Exercise details »
Using the records below, write out again exactly the lines that begin at the line containing "a model of the SMT" and end at the line containing "the set of concrete literals", and no other lines.

[Dataset excerpts]
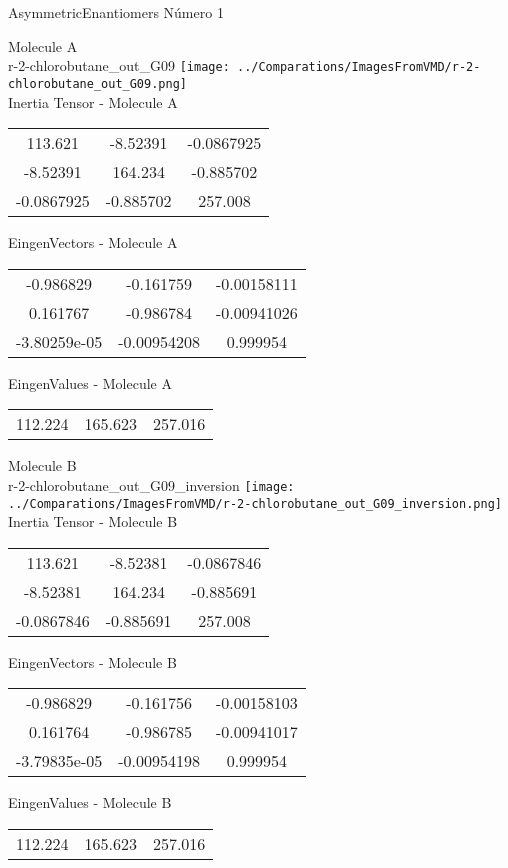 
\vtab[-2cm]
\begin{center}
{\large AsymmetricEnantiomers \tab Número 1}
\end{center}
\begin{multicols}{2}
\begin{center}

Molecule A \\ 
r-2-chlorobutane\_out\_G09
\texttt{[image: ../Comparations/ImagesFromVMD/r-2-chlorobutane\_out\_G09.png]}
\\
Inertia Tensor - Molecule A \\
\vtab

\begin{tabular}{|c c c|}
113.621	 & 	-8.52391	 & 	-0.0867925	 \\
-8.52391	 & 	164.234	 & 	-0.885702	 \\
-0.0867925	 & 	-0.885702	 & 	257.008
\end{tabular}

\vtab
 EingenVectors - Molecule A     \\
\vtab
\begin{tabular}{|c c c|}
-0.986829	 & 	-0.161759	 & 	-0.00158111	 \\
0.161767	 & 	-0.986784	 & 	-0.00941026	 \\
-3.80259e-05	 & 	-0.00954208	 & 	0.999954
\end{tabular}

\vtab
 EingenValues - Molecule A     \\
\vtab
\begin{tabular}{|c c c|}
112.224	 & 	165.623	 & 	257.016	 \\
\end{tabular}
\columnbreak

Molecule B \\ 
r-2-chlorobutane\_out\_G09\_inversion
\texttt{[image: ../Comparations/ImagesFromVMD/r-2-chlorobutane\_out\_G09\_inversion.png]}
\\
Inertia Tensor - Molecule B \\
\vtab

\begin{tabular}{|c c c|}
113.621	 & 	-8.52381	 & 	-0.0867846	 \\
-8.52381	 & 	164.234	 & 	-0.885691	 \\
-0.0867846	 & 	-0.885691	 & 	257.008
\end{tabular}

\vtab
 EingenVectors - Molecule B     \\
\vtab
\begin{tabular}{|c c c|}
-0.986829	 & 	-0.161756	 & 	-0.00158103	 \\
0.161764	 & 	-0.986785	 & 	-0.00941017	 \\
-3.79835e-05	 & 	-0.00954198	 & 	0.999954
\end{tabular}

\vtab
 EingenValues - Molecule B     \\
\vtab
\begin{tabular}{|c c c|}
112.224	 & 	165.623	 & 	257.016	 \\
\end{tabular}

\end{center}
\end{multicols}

...

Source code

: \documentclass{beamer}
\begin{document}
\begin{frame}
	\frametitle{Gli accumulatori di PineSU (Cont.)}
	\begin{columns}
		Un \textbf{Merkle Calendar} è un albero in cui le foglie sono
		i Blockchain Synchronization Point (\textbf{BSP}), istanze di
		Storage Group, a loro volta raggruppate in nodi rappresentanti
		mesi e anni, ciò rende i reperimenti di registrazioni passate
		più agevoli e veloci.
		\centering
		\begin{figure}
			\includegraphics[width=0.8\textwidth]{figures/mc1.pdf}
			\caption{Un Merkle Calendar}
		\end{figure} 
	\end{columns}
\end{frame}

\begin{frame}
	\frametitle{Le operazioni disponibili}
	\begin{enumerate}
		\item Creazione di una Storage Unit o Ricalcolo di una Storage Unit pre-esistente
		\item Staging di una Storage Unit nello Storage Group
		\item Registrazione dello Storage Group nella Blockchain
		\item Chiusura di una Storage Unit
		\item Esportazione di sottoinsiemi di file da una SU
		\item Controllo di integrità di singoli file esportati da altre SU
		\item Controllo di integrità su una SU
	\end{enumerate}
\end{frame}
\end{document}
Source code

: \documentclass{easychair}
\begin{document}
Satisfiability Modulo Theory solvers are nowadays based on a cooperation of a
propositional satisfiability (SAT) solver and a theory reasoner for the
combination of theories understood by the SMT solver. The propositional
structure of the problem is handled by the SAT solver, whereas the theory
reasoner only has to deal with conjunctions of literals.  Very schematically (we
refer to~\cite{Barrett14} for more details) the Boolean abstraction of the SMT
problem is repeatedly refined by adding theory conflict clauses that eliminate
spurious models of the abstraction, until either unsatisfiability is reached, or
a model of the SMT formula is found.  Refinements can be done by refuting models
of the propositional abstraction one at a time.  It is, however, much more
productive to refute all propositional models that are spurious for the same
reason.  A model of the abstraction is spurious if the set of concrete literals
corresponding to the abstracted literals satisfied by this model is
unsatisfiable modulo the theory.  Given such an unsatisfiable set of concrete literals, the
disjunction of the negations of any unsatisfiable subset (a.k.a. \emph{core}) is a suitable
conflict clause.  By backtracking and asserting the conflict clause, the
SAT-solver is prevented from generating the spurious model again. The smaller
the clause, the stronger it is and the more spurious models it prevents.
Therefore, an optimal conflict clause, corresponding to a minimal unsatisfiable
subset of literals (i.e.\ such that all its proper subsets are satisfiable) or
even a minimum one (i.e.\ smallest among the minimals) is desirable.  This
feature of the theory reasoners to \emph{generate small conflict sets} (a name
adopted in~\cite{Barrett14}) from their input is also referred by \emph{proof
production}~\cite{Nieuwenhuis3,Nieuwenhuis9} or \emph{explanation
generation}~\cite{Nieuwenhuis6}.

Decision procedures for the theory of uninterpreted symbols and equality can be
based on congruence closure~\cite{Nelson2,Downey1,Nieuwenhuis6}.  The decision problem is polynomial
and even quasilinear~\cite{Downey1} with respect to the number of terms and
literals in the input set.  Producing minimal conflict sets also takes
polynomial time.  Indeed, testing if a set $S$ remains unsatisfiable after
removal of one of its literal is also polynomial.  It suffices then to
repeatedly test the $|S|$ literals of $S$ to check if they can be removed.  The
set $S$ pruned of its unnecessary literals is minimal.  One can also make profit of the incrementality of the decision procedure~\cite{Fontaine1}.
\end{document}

Output of the exercise »
a model of the SMT formula is found.  Refinements can be done by refuting models
of the propositional abstraction one at a time.  It is, however, much more
productive to refute all propositional models that are spurious for the same
reason.  A model of the abstraction is spurious if the set of concrete literals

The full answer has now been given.